> **Task objective**:
For each line below, write it out exactly as it appears.

[Dataset entries]
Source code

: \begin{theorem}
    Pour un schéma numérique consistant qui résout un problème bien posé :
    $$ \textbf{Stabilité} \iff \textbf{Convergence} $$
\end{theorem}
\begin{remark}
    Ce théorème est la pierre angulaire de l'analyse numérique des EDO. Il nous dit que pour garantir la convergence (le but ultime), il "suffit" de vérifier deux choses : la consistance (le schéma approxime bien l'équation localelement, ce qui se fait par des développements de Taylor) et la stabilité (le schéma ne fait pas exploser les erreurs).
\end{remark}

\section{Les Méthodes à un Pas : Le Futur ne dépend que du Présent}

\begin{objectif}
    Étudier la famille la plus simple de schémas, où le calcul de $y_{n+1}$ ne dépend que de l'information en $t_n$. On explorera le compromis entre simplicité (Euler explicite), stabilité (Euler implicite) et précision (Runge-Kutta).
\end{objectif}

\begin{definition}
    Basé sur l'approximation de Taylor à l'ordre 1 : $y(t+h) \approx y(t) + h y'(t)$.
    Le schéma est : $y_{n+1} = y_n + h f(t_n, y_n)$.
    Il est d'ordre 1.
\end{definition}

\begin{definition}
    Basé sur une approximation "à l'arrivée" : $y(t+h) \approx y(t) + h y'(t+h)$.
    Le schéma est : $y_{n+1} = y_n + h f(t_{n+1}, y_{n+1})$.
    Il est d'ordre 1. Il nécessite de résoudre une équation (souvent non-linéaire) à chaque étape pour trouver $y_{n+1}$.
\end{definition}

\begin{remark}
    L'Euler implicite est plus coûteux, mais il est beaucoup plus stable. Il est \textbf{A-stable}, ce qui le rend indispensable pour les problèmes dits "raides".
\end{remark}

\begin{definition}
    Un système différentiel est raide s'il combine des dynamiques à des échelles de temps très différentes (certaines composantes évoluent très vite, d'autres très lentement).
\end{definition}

> **Answer below**:
Source code

: \begin{theorem}
    Pour un schéma numérique consistant qui résout un problème bien posé :
    $$ \textbf{Stabilité} \iff \textbf{Convergence} $$
\end{theorem}
\begin{remark}
    Ce théorème est la pierre angulaire de l'analyse numérique des EDO. Il nous dit que pour garantir la convergence (le but ultime), il "suffit" de vérifier deux choses : la consistance (le schéma approxime bien l'équation localelement, ce qui se fait par des développements de Taylor) et la stabilité (le schéma ne fait pas exploser les erreurs).
\end{remark}

\section{Les Méthodes à un Pas : Le Futur ne dépend que du Présent}

\begin{objectif}
    Étudier la famille la plus simple de schémas, où le calcul de $y_{n+1}$ ne dépend que de l'information en $t_n$. On explorera le compromis entre simplicité (Euler explicite), stabilité (Euler implicite) et précision (Runge-Kutta).
\end{objectif}

\begin{definition}
    Basé sur l'approximation de Taylor à l'ordre 1 : $y(t+h) \approx y(t) + h y'(t)$.
    Le schéma est : $y_{n+1} = y_n + h f(t_n, y_n)$.
    Il est d'ordre 1.
\end{definition}

\begin{definition}
    Basé sur une approximation "à l'arrivée" : $y(t+h) \approx y(t) + h y'(t+h)$.
    Le schéma est : $y_{n+1} = y_n + h f(t_{n+1}, y_{n+1})$.
    Il est d'ordre 1. Il nécessite de résoudre une équation (souvent non-linéaire) à chaque étape pour trouver $y_{n+1}$.
\end{definition}

\begin{remark}
    L'Euler implicite est plus coûteux, mais il est beaucoup plus stable. Il est \textbf{A-stable}, ce qui le rend indispensable pour les problèmes dits "raides".
\end{remark}

\begin{definition}
    Un système différentiel est raide s'il combine des dynamiques à des échelles de temps très différentes (certaines composantes évoluent très vite, d'autres très lentement).
\end{definition}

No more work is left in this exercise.